# 69 shoulder belt covers



## greenjudge69 (Mar 8, 2015)

Forgive me if I've already asked this question, but my 5-1/2 restoration is almost completed and I'm working on the interior. My 69 has the Dark Green interior, but was not ordered with color keyed seat belts. It has the black seat belts. Should the plastic covers that mount with the two bolts that hold the shoulder belts to the roof of the car match the headliner ( green). Or the belts ( black)?
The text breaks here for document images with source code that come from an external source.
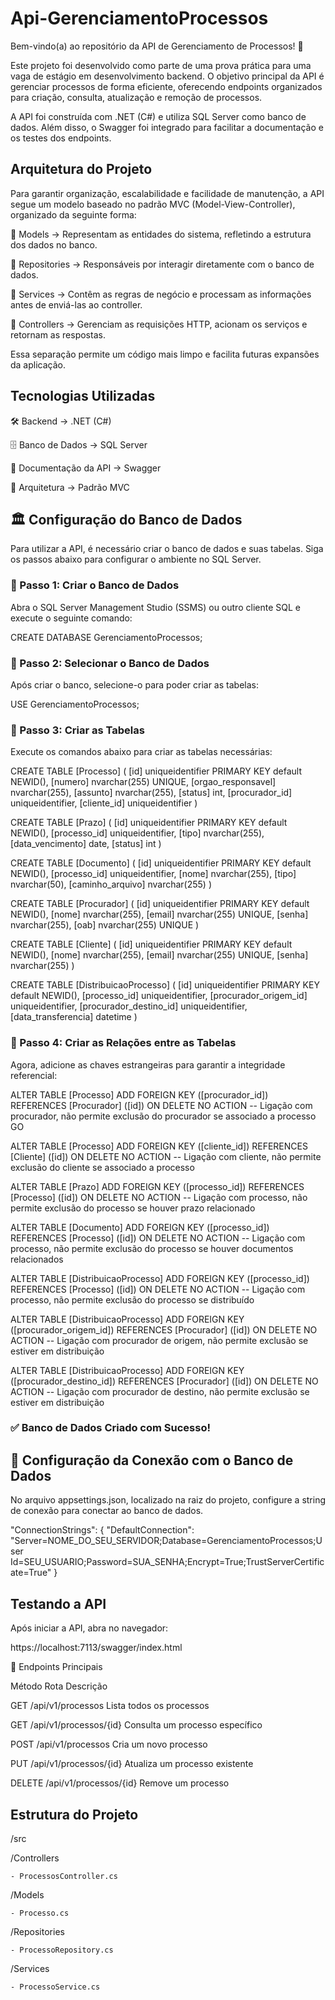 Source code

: # Api-GerenciamentoProcessos
Bem-vindo(a) ao repositório da API de Gerenciamento de Processos! 🚀

Este projeto foi desenvolvido como parte de uma prova prática para uma vaga de estágio em desenvolvimento backend. O objetivo principal da API é gerenciar processos de forma eficiente, oferecendo endpoints organizados para criação, consulta, atualização e remoção de processos.

A API foi construída com .NET (C#) e utiliza SQL Server como banco de dados. Além disso, o Swagger foi integrado para facilitar a documentação e os testes dos endpoints.

## Arquitetura do Projeto
Para garantir organização, escalabilidade e facilidade de manutenção, a API segue um modelo baseado no padrão MVC (Model-View-Controller), organizado da seguinte forma:

🔹 Models → Representam as entidades do sistema, refletindo a estrutura dos dados no banco.

🔹 Repositories → Responsáveis por interagir diretamente com o banco de dados.

🔹 Services → Contêm as regras de negócio e processam as informações antes de enviá-las ao controller.

🔹 Controllers → Gerenciam as requisições HTTP, acionam os serviços e retornam as respostas.

Essa separação permite um código mais limpo e facilita futuras expansões da aplicação.

## Tecnologias Utilizadas
🛠 Backend → .NET (C#)

🗄 Banco de Dados → SQL Server

📄 Documentação da API → Swagger

🎯 Arquitetura → Padrão MVC

## 🏛️ Configuração do Banco de Dados

Para utilizar a API, é necessário criar o banco de dados e suas tabelas. Siga os passos abaixo para configurar o ambiente no SQL Server.

### 📌 Passo 1: Criar o Banco de Dados

Abra o SQL Server Management Studio (SSMS) ou outro cliente SQL e execute o seguinte comando:

CREATE DATABASE GerenciamentoProcessos; 

### 📌 Passo 2: Selecionar o Banco de Dados

Após criar o banco, selecione-o para poder criar as tabelas:

USE GerenciamentoProcessos;

### 📌 Passo 3: Criar as Tabelas

Execute os comandos abaixo para criar as tabelas necessárias:

CREATE TABLE [Processo] (
  [id] uniqueidentifier PRIMARY KEY default NEWID(),
  [numero] nvarchar(255) UNIQUE,
  [orgao_responsavel] nvarchar(255),
  [assunto] nvarchar(255),
  [status] int,
  [procurador_id] uniqueidentifier,
  [cliente_id] uniqueidentifier
)

CREATE TABLE [Prazo] (
  [id] uniqueidentifier PRIMARY KEY default NEWID(),
  [processo_id] uniqueidentifier,
  [tipo] nvarchar(255),
  [data_vencimento] date,
  [status] int
)

CREATE TABLE [Documento] (
  [id] uniqueidentifier PRIMARY KEY default NEWID(),
  [processo_id] uniqueidentifier,
  [nome] nvarchar(255),
  [tipo] nvarchar(50),
  [caminho_arquivo] nvarchar(255)
)

CREATE TABLE [Procurador] (
  [id] uniqueidentifier PRIMARY KEY default NEWID(),
  [nome] nvarchar(255),
  [email] nvarchar(255) UNIQUE,
  [senha] nvarchar(255),
  [oab] nvarchar(255) UNIQUE
)

CREATE TABLE [Cliente] (
  [id] uniqueidentifier PRIMARY KEY default NEWID(),
  [nome] nvarchar(255),
  [email] nvarchar(255) UNIQUE,
  [senha] nvarchar(255)
)

CREATE TABLE [DistribuicaoProcesso] (
  [id] uniqueidentifier PRIMARY KEY default NEWID(),
  [processo_id] uniqueidentifier,
  [procurador_origem_id] uniqueidentifier,
  [procurador_destino_id] uniqueidentifier,
  [data_transferencia] datetime
)

### 📌 Passo 4: Criar as Relações entre as Tabelas

Agora, adicione as chaves estrangeiras para garantir a integridade referencial:

ALTER TABLE [Processo] 
  ADD FOREIGN KEY ([procurador_id]) REFERENCES [Procurador] ([id]) ON DELETE NO ACTION  -- Ligação com procurador, não permite exclusão do procurador se associado a processo
GO

ALTER TABLE [Processo] 
  ADD FOREIGN KEY ([cliente_id]) REFERENCES [Cliente] ([id]) ON DELETE NO ACTION  -- Ligação com cliente, não permite exclusão do cliente se associado a processo

ALTER TABLE [Prazo] 
  ADD FOREIGN KEY ([processo_id]) REFERENCES [Processo] ([id]) ON DELETE NO ACTION  -- Ligação com processo, não permite exclusão do processo se houver prazo relacionado

ALTER TABLE [Documento] 
  ADD FOREIGN KEY ([processo_id]) REFERENCES [Processo] ([id]) ON DELETE NO ACTION  -- Ligação com processo, não permite exclusão do processo se houver documentos relacionados

ALTER TABLE [DistribuicaoProcesso] 
  ADD FOREIGN KEY ([processo_id]) REFERENCES [Processo] ([id]) ON DELETE NO ACTION  -- Ligação com processo, não permite exclusão do processo se distribuído

ALTER TABLE [DistribuicaoProcesso] 
  ADD FOREIGN KEY ([procurador_origem_id]) REFERENCES [Procurador] ([id]) ON DELETE NO ACTION  -- Ligação com procurador de origem, não permite exclusão se estiver em distribuição

ALTER TABLE [DistribuicaoProcesso] 
  ADD FOREIGN KEY ([procurador_destino_id]) REFERENCES [Procurador] ([id]) ON DELETE NO ACTION  -- Ligação com procurador de destino, não permite exclusão se estiver em distribuição

### ✅ Banco de Dados Criado com Sucesso!

## 🔧 Configuração da Conexão com o Banco de Dados

No arquivo appsettings.json, localizado na raiz do projeto, configure a string de conexão para conectar ao banco de dados.

"ConnectionStrings": {
  "DefaultConnection": "Server=NOME_DO_SEU_SERVIDOR;Database=GerenciamentoProcessos;User Id=SEU_USUARIO;Password=SUA_SENHA;Encrypt=True;TrustServerCertificate=True"
}

## Testando a API

Após iniciar a API, abra no navegador:

https://localhost:7113/swagger/index.html

🔹 Endpoints Principais

Método	Rota	Descrição

GET	/api/v1/processos	Lista todos os processos

GET	/api/v1/processos/{id}	Consulta um processo específico

POST	/api/v1/processos	Cria um novo processo

PUT	/api/v1/processos/{id}	Atualiza um processo existente

DELETE	/api/v1/processos/{id}	Remove um processo

## Estrutura do Projeto

/src

  /Controllers
  
    - ProcessosController.cs
    
  /Models
  
    - Processo.cs
  /Repositories
  
    - ProcessoRepository.cs
  /Services
  
    - ProcessoService.cs

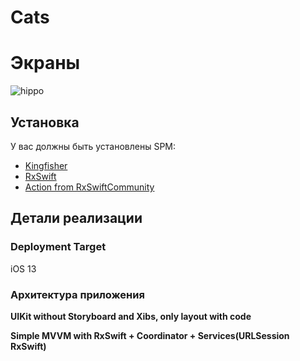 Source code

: # Cats
# Экраны
![hippo](https://media.giphy.com/media/SwneFkTXjgTHg2ccfP/giphy.gif)

## Установка
У вас должны быть установлены SPM:
- <a href="https://github.com/onevcat/Kingfisher">Kingfisher</a>
- <a href="https://github.com/ReactiveX/RxSwift">RxSwift</a>
- <a href="https://github.com/RxSwiftCommunity/Action">Action from RxSwiftCommunity</a>

## Детали реализации
### Deployment Target

iOS 13
### Архитектура приложения

**UIKit without Storyboard and Xibs, only layout with code**<br>

**Simple MVVM with RxSwift + Coordinator + Services(URLSession RxSwift)**<br>
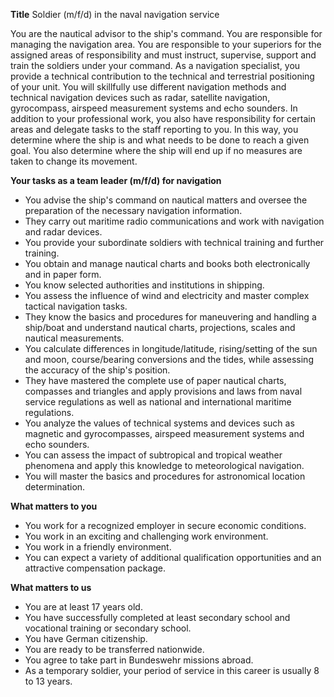 **Title**
Soldier (m/f/d) in the naval navigation service

You are the nautical advisor to the ship's command. You are responsible for managing the navigation area. You are responsible to your superiors for the assigned areas of responsibility and must instruct, supervise, support and train the soldiers under your command. As a navigation specialist, you provide a technical contribution to the technical and terrestrial positioning of your unit. You will skillfully use different navigation methods and technical navigation devices such as radar, satellite navigation, gyrocompass, airspeed measurement systems and echo sounders. In addition to your professional work, you also have responsibility for certain areas and delegate tasks to the staff reporting to you. In this way, you determine where the ship is and what needs to be done to reach a given goal. You also determine where the ship will end up if no measures are taken to change its movement.

**Your tasks as a team leader (m/f/d) for navigation**

-	You advise the ship's command on nautical matters and oversee the preparation of the necessary navigation information.
-	They carry out maritime radio communications and work with navigation and radar devices.
-	You provide your subordinate soldiers with technical training and further training.
-	You obtain and manage nautical charts and books both electronically and in paper form.
-	You know selected authorities and institutions in shipping.
-	You assess the influence of wind and electricity and master complex tactical navigation tasks.
-	They know the basics and procedures for maneuvering and handling a ship/boat and understand nautical charts, projections, scales and nautical measurements.
-	You calculate differences in longitude/latitude, rising/setting of the sun and moon, course/bearing conversions and the tides, while assessing the accuracy of the ship's position.
-	They have mastered the complete use of paper nautical charts, compasses and triangles and apply provisions and laws from naval service regulations as well as national and international maritime regulations.
-	You analyze the values of technical systems and devices such as magnetic and gyrocompasses, airspeed measurement systems and echo sounders.
-	You can assess the impact of subtropical and tropical weather phenomena and apply this knowledge to meteorological navigation.
-	You will master the basics and procedures for astronomical location determination.

**What matters to you**

-	You work for a recognized employer in secure economic conditions.
-	You work in an exciting and challenging work environment.
-	You work in a friendly environment.
-	You can expect a variety of additional qualification opportunities and an attractive compensation package.

**What matters to us**

-	You are at least 17 years old.
-	You have successfully completed at least secondary school and vocational training or secondary school.
-	You have German citizenship.
-	You are ready to be transferred nationwide.
-	You agree to take part in Bundeswehr missions abroad.
-	As a temporary soldier, your period of service in this career is usually 8 to 13 years.
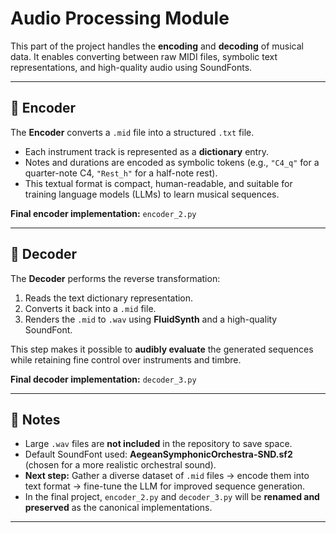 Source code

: # Audio Processing Module

This part of the project handles the **encoding** and **decoding** of musical data. It enables converting between raw MIDI files, symbolic text representations, and high-quality audio using SoundFonts.

---

## 🔹 Encoder

The **Encoder** converts a `.mid` file into a structured `.txt` file.

* Each instrument track is represented as a **dictionary** entry.
* Notes and durations are encoded as symbolic tokens (e.g., `"C4_q"` for a quarter-note C4, `"Rest_h"` for a half-note rest).
* This textual format is compact, human-readable, and suitable for training language models (LLMs) to learn musical sequences.

**Final encoder implementation:** `encoder_2.py`

---

## 🔹 Decoder

The **Decoder** performs the reverse transformation:

1. Reads the text dictionary representation.
2. Converts it back into a `.mid` file.
3. Renders the `.mid` to `.wav` using **FluidSynth** and a high-quality SoundFont.

This step makes it possible to **audibly evaluate** the generated sequences while retaining fine control over instruments and timbre.

**Final decoder implementation:** `decoder_3.py`

---

## 📌 Notes

* Large `.wav` files are **not included** in the repository to save space.
* Default SoundFont used: **AegeanSymphonicOrchestra-SND.sf2** (chosen for a more realistic orchestral sound).
* **Next step:** Gather a diverse dataset of `.mid` files → encode them into text format → fine-tune the LLM for improved sequence generation.
* In the final project, `encoder_2.py` and `decoder_3.py` will be **renamed and preserved** as the canonical implementations.

---
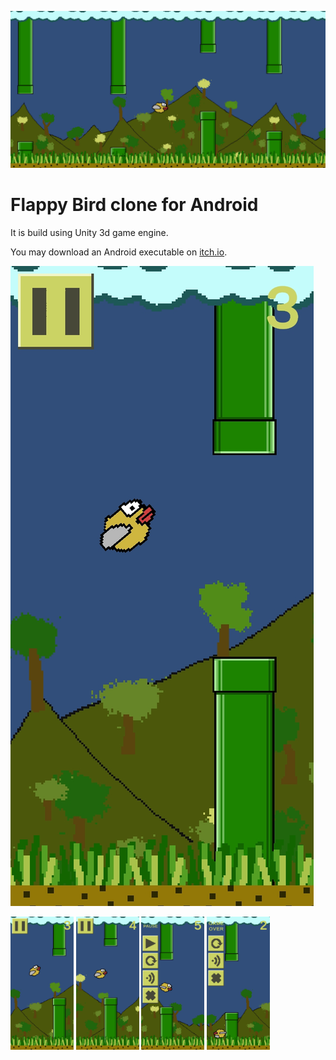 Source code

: ![Banner image](Screenshots/Banner.jpg)
# Flappy Bird clone for Android

It is build using Unity 3d game engine.

You may download an Android executable on [itch.io](https://snma.itch.io/flappybird-clone).

![Gameplay screenshot](Screenshots/Play1.jpg)

<div width="100%">
<img src="https://github.com/sn-ma/FlappyBird/blob/0cc028ed27c776471fa213bf576ae77fa0d9eee5/Screenshots/Play1.jpg" style="max-width: 20%; display: inline-block;">
<img src="https://github.com/sn-ma/FlappyBird/blob/0cc028ed27c776471fa213bf576ae77fa0d9eee5/Screenshots/Play2.jpg" style="max-width: 20%; display: inline-block;">
<img src="https://github.com/sn-ma/FlappyBird/blob/0cc028ed27c776471fa213bf576ae77fa0d9eee5/Screenshots/Pause1.jpg" style="max-width: 20%; display: inline-block;">
<img src="https://github.com/sn-ma/FlappyBird/blob/0cc028ed27c776471fa213bf576ae77fa0d9eee5/Screenshots/Dead2.jpg" style="max-width: 20%; display: inline-block;">
</div>
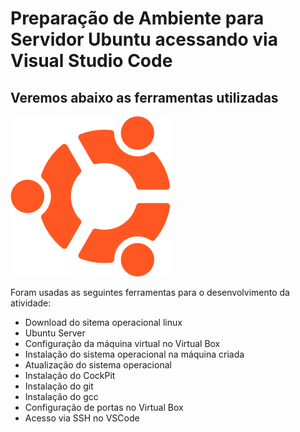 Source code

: # Preparação de Ambiente para Servidor Ubuntu acessando via Visual Studio Code

## Veremos abaixo as ferramentas utilizadas

!["Logo Ubuntu"](logoubuntu.png)

Foram usadas as seguintes ferramentas para o desenvolvimento da atividade:

- Download do sitema operacional linux
- Ubuntu Server
- Configuração da máquina virtual no Virtual Box
- Instalação do sistema operacional na máquina criada
- Atualização do sistema operacional
- Instalação do CockPit
- Instalação do git
- Instalação do gcc
- Configuração de portas no Virtual Box
- Acesso via SSH no VSCode
 






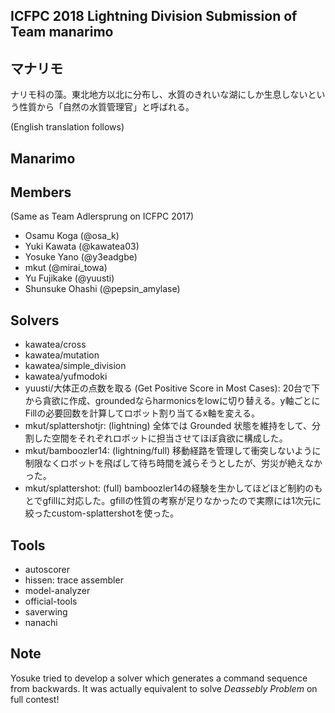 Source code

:## ICFPC 2018 Lightning Division Submission of Team manarimo

## マナリモ
ナリモ科の藻。東北地方以北に分布し、水質のきれいな湖にしか生息しないという性質から「自然の水質管理官」と呼ばれる。

(English translation follows)
## Manarimo 


## Members
(Same as Team Adlersprung on ICFPC 2017)
* Osamu Koga (@osa_k)
* Yuki Kawata (@kawatea03)
* Yosuke Yano (@y3eadgbe)
* mkut (@mirai_towa)
* Yu Fujikake (@yuusti)
* Shunsuke Ohashi (@pepsin_amylase)


## Solvers
* kawatea/cross
* kawatea/mutation
* kawatea/simple_division
* kawatea/yufmodoki
* yuusti/大体正の点数を取る (Get Positive Score in Most Cases): 20台で下から貪欲に作成、groundedならharmonicsをlowに切り替える。y軸ごとにFillの必要回数を計算してロボット割り当てるx軸を変える。
* mkut/splattershotjr: (lightning) 全体では Grounded 状態を維持をして、分割した空間をそれぞれロボットに担当させてほぼ貪欲に構成した。
* mkut/bamboozler14: (lightning/full) 移動経路を管理して衝突しないように制限なくロボットを飛ばして待ち時間を減らそうとしたが、労災が絶えなかった。
* mkut/splattershot: (full) bamboozler14の経験を生かしてほどほど制約のもとでgfillに対応した。gfillの性質の考察が足りなかったので実際には1次元に絞ったcustom-splattershotを使った。

## Tools
* autoscorer
* hissen: trace assembler
* model-analyzer
* official-tools
* saverwing 
* nanachi


## Note
Yosuke tried to develop a solver which generates a command sequence from backwards. It was actually equivalent to solve *Deassebly Problem* on full contest!
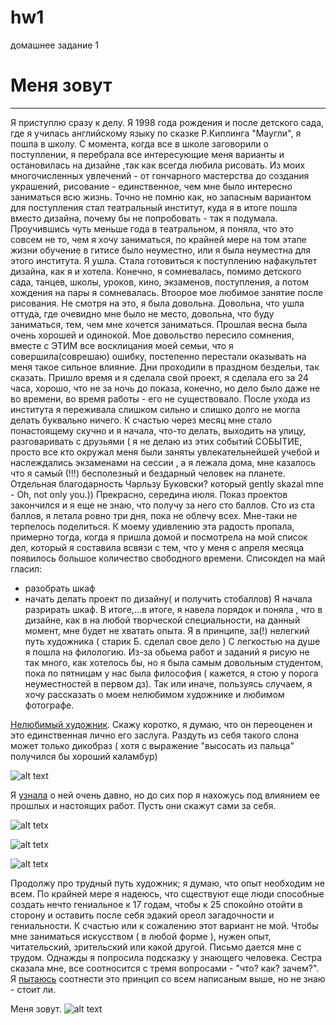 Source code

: # hw1
домашнее задание 1

# Меня зовут
---
Я приступлю сразу к делу. Я 1998 года рождения и после детского сада, где я училась английскому языку по сказке Р.Киплинга "Маугли", я пошла в школу. С момента, когда все в школе заговорили о поступлении, я перебрала все интересующие меня варианты и остановилась на дизайне ,так как всегда любила рисовать. Из моих многочисленных увлечений - от гончарного мастерства до создания украшений, рисование - единственное, чем мне было интересно заниматься всю жизнь. Точно не помню как, но запасным вариантом для поступления стал театральный институт, куда я в итоге пошла вместо дизайна, почему бы не попробовать - так я подумала. Проучившись чуть меньше года в театральном, я поняла, что это совсем не то, чем я хочу заниматься, по крайней мере на том этапе жизни обучение в гитисе было неуместно, или я была неуместна для этого института. Я ушла. Стала готовиться к поступлению нафакультет дизайна, как я и хотела. Конечно, я сомневалась, помимо детского сада, танцев, школы, уроков, кино, экзаменов, поступления, а потом хождения на пары я сомневалась. Втоорое мое любимое занятие после рисования.
Не смотря на это, я была довольна. Довольна, что ушла оттуда, где очевидно мне было не место, довольна, что буду заниматься, тем, чем мне хочется заниматься. Прошлая весна была очень хорошей и одинокой. Мое довольство пересило сомнения, вместе с ЭТИМ все восклицания моей семьи, что я совершила(соврешаю) ошибку, постепенно перестали оказывать на меня такое сильное влияние. Дни проходили в праздном бездельи, так сказать. Пришло время и я сделала свой проект, я сделала его за 24 часа, хорошо, что не за ночь до показа, конечно, но дело было даже не во времени, во время работы - его не существовало. После ухода из института я переживала слишком сильно и слишко долго не могла делать буквально ничего. К счастью через месяц мне стало понастоящему скучно и я начала, что-то делать, выходить на улицу, разговаривать с друзьями ( я не делаю из этих событий СОБЫТИЕ, просто все кто окружал меня были заняты увлекательнейшей учебой и наслеждались экзаменами на сессии , а я лежала дома, мне казалось что я самый (!!!) бесполезный и бездарный человек на планете. Отдельная благодарность Чарльзу Буковски? который gently skazal mne - Oh, not only you.)) 
Прекрасно, середина июля. Показ проектов закончился и я еще не знаю, что получу за него сто баллов. Сто из ста баллов, я летала ровно три дня, пока не облечу всех. Мне-таки не терпелось поделиться. К моему удивлению эта радость пропала, примерно тогда, когда я пришла домой и посмотрела на мой список дел, который я составила всвязи с тем, что у меня с апреля месяца появилось большое количество свободного времени. Списокдел на май гласил: 
* разобрать шкаф
* начать делать проект по дизайну( и получить стобаллов)
Я начала разрирать шкаф. В итоге,...в итоге, я навела порядок и поняла , что в дизайне, как в на любой творческой специальности, на данный момент, мне будет не хватать опыта. Я в принципе, за(!) нелегкий путь художника ( старик Б. сделал свое дело )
С легкостью на душе я пошла на филологию. Из-за обьема работ и заданий я рисую не так много, как хотелось бы, но я была самым довольным студентом, пока по пятницам у нас была философия ( кажется, я стою у порога неуместностей в первом дз). Так или иначе, пользуясь случаем, я хочу рассказать о моем нелюбимом художнике и любимом фотографе.


[Нелюбимый художник](https://ru.wikipedia.org/wiki/%D0%94%D0%B0%D0%BB%D0%B8,_%D0%A1%D0%B0%D0%BB%D1%8C%D0%B2%D0%B0%D0%B4%D0%BE%D1%80). Скажу коротко, я думаю, что он переоценен и это единственная лично его заслуга. Раздуть из себя такого слона может только дикобраз ( хотя с выражение "высосать из пальца" получился бы хороший каламбур)

![alt text](https://ic.pics.livejournal.com/live_teacher/12723483/913941/913941_original.jpg)

Я [узнала](https://ru.wikipedia.org/wiki/%D0%A1%D0%B0%D1%80%D0%B0_%D0%9C%D1%83%D0%BD) о ней очень давно, но до сих пор я нахожусь под влиянием ее прошлых и настоящих работ. Пусть они скажут сами за себя.

![alt tetx](https://img.gazeta.ru/files3/881/10725881/0244ec1002b0ee6191d2ef72c2167267_-pic905-895x505-22278.jpg)

![alt tetx](http://nasati.ru/wp-content/uploads/2012/10/111.jpg)

![alt tetx](http://foto.potrebitel.ru/data/4/73/images/16013.jpg)

Продолжу про трудный путь художник; я думаю, что опыт необходим не всем. По крайней мере я надеюсь, что сществуют еще люди способные создать нечто гениальное к 17 годам, чтобы к 25 спокойно отойти в сторону и оставить после себя эдакий ореол загадочности и гениальности. К счастью или к сожалению этот вариант не мой. Чтобы мне заниматься искусством ( в любой форме ), нужен опыт, читательский, зрительский или какой другой. 
Письмо дается мне с трудом. Однажды я попросила подсказку у знающего человека. Сестра сказала мне, все соотносится с тремя вопросами - "что? как? зачем?". Я [пытаюсь](https://thequestion.ru/questions/68452/v-chem-smysl-epitafii-ne-pytaites-na-nadgrobnoi-plite-charlza-bukovski) соотнести это принцип со всем написаным выше, но не знаю - стоит ли. 


Меня зовут.
![alt text](http://cdn8.openculture.com/wp-content/uploads/2013/02/bukowski-grave-e1361771067336.jpeg)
Thanks


----------



## BLK69JUDGE (Jun 10, 2010)

what color is the plastic on the outer lap belt plastics
I would go with that
I would have to say I have only seen them the same color as the belts 
in the 68 9 a bodys I have had ...75+ of em


----------



## greenjudge69 (Mar 8, 2015)

I'm buying the belts Ames sells. My set was in terrible condition and incomplete. I'm guessing they will be black since the belts are black. Thanks


----------



## BLK69JUDGE (Jun 10, 2010)

Im thinkin greens the original belt color ... hmmmmmmmm
for green interior .........


----------



## greenjudge69 (Mar 8, 2015)

The green belts were an upgrade over the black. It's on my Phs docs I believe. But I seem to remember the plastic covers matched the green headliner


----------



## BearGFR (Aug 25, 2008)

greenjudge69 said:


> Forgive me if I've already asked this question, but my 5-1/2 restoration is almost completed and I'm working on the interior. My 69 has the Dark Green interior, but was not ordered with color keyed seat belts. It has the black seat belts. Should the plastic covers that mount with the two bolts that hold the shoulder belts to the roof of the car match the headliner ( green). Or the belts ( black)? Thanks


I have a 69 myself but I can't provide a reliable answer to your question (my car also has a black interior). However, there is a list of experts posted on the GTOAA web site and there's one for '69. I don't know if that person would have the answer and would answer, but it's worth a shot.

Tech Advice » GTO Association of America

Bear


----------



## greenjudge69 (Mar 8, 2015)

Thanks Bear. Unfortunately my car has the dark green interior, but I'll email the 69 guy at gtoaa and see what he says. Thanks again.


----------



## Montreux (Mar 8, 2009)

Look on eBay to see what’s available used. I guessing that even if green was OEM, the reproductions will not be available in green (“paint to match”). This part probably has a high survival rate as a used part.


----------



## Montreux (Mar 8, 2009)

If you sprayed your dash pad, you could spray the covers to match.


----------